We obtain O₃, total PM_2.5 and PM_2.5 constituent measurements for 2006 to 2013 from the U.S. Environmental Protection Agency’s (EPA) Air Quality System database. We use daily average 8-hour O₃ measurements, daily average concentrations of PM_2.5 measured by Federal Reference Method (FRM, PM_2.5^FRM) and daily average of PM_2.5 species from the Interagency Monitoring of PROtected Visual Environments (IMPROVE, PM_2.5^IMP) network (14,15). The species of PM_2.5 included sulfate, nitrate, potassium, mercury, elemental carbon (EC) and organic carbon (OC). In this study, we only consider EC and OC. Ozone concentrations were measured daily, while total PM_2.5^FRM, PM_2.5^IMP and speciated PM_2.5^IMP readings are typically collected every third or sixth day. We did not include gases associated with wildfires (carbon monoxide and carbon dioxide) due to the sparseness of these monitoring networks. We used daily temperature recorded at the nearest NOAA stations within 50 km of the O₃ and PM_2.5^FRM monitoring sites (16,17). For IMPROVE sites, we used mean daily temperature recorded at the monitoring sites.

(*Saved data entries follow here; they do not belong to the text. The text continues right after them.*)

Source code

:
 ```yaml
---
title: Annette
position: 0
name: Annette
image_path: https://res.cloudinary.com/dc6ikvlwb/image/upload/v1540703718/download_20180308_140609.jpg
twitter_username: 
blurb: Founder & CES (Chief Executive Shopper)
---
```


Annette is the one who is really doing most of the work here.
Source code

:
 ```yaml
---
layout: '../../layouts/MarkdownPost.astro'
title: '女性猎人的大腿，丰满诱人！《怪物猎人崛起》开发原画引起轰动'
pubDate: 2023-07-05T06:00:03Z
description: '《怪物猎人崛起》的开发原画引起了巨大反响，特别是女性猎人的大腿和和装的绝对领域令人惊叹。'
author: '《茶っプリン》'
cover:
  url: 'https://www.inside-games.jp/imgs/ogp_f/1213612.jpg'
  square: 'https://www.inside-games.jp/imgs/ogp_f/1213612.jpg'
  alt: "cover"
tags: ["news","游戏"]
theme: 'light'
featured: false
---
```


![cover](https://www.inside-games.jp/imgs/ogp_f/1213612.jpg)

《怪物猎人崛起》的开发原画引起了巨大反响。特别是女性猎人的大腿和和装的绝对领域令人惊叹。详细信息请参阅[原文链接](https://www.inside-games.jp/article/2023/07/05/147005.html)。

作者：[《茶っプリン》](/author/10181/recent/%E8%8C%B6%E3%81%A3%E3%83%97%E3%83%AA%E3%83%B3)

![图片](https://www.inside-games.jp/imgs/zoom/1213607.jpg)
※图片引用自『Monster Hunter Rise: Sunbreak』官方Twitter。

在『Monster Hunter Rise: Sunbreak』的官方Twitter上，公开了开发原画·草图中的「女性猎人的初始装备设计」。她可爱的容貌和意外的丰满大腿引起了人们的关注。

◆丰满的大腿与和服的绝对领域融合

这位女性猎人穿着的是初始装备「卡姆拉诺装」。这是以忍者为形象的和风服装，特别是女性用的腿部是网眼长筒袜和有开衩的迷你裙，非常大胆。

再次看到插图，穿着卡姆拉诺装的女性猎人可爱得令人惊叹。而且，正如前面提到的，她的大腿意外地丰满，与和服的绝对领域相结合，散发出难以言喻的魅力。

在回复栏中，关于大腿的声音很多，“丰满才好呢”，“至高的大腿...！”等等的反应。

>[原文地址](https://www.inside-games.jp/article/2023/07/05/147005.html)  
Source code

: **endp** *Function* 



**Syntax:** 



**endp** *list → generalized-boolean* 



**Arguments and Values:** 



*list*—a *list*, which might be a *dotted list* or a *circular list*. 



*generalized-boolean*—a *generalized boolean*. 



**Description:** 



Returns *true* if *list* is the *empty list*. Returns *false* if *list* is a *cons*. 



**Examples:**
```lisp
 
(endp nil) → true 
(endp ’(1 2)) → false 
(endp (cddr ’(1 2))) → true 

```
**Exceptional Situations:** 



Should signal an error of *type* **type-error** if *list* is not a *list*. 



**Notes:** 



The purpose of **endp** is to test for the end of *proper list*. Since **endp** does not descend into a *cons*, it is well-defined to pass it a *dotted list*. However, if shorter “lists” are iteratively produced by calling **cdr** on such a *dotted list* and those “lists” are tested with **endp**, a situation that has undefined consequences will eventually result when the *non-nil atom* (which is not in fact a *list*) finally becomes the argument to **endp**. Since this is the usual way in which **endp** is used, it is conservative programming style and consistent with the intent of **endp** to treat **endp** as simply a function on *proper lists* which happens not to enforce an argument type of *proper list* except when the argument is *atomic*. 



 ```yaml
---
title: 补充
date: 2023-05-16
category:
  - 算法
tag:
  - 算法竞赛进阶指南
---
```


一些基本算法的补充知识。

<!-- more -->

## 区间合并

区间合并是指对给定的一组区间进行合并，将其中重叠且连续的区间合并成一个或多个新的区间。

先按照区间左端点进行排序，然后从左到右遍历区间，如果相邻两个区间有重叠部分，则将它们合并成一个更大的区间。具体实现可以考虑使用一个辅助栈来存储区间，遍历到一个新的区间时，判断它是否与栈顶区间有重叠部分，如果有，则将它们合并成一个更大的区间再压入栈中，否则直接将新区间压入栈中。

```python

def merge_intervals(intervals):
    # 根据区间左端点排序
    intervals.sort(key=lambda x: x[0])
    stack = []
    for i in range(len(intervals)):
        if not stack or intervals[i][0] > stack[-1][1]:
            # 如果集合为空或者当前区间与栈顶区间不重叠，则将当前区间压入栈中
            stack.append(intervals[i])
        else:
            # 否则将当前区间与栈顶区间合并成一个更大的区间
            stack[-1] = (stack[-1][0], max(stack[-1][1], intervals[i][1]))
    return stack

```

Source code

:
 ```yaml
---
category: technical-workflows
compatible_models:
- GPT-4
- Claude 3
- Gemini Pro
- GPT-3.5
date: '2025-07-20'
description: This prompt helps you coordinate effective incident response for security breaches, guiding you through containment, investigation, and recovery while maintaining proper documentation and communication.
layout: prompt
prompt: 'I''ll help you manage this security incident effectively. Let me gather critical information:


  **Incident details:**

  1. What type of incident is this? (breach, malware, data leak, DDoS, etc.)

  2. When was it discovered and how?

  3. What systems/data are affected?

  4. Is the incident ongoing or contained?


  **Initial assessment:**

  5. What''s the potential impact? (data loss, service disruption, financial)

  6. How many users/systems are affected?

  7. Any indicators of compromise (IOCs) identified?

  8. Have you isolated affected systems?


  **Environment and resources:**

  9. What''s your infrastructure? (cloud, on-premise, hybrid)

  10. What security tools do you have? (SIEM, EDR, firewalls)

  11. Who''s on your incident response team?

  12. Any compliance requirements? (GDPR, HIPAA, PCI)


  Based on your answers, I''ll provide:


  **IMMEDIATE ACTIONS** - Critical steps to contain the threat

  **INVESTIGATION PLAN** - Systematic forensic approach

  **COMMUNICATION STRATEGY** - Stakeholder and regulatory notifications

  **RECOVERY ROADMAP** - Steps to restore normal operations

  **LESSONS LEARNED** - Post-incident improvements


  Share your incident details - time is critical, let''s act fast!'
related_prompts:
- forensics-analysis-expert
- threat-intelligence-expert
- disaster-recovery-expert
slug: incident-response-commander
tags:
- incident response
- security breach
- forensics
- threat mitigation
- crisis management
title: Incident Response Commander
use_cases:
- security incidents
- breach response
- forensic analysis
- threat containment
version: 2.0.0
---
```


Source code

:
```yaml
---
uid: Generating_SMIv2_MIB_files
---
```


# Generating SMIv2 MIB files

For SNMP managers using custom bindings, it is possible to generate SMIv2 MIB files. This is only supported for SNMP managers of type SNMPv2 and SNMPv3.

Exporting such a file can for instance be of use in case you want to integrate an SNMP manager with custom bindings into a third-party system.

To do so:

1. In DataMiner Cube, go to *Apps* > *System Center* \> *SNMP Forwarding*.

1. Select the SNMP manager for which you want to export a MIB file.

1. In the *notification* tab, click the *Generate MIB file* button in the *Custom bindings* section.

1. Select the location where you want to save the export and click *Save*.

We denote ‘plume days’ as days on which visible smoke plumes are detected in the vertical column above a monitoring site. The geographical distribution of environmental monitors and HMS smoke plumes on June 14^th, 2008 is displayed in Figure 1. Multiple smoke plumes observed by geostationary and orbiting satellites on June 14^th, 2008 are overlaid in gray-shaded polygons with darker regions implying multiple plumes at the same locations.

Figure 1.

Geographic distribution of environmental monitoring sites for O₃, PM_2.5, species of PM_2.5, and HMS smoke plumes on June 14^th, 2008. HMS depicts smoke observed by multiple geostationary and orbiting satellites. The geographic extents of the smoke plumes are drawn with gray-shaded polygons with darker regions denoting multiple plumes at the same locations.

Air Quality Index

To quantify the impact of smoke plume days on unhealthy air quality, we used Air Quality Index (AQI) values for O₃ and PM_2.5^FRM. AQI is a public health tool published daily by the EPA to inform the public about air quality and associated health risks (18). For each pollutant, AQI classifies air quality into one of six health risk categories (“Good,” “Moderate,” “Unhealthy for Sensitive Groups,” “Unhealthy,” “Very Unhealthy,” and “Hazardous”) and codes each with a distinct color (green, yellow, orange, red, purple, and maroon). For O₃, the AQI values consistent with the 2008 O₃ standard (https://www.epa.gov/criteria-air-pollutants/naaqs-table) were downloaded with the monitoring data. AQI values for daily PM_2.5^FRM were calculated from the data (19). We did not identify any Hazardous “Maroon” days. We summarize the percent of days with smoke-plumes for each AQI category as well as the odds ratio of each color code observed on smoke-plume days versus no-smoke-plume days in Table 1.

Table 1. Distribution of days by Air Quality Index.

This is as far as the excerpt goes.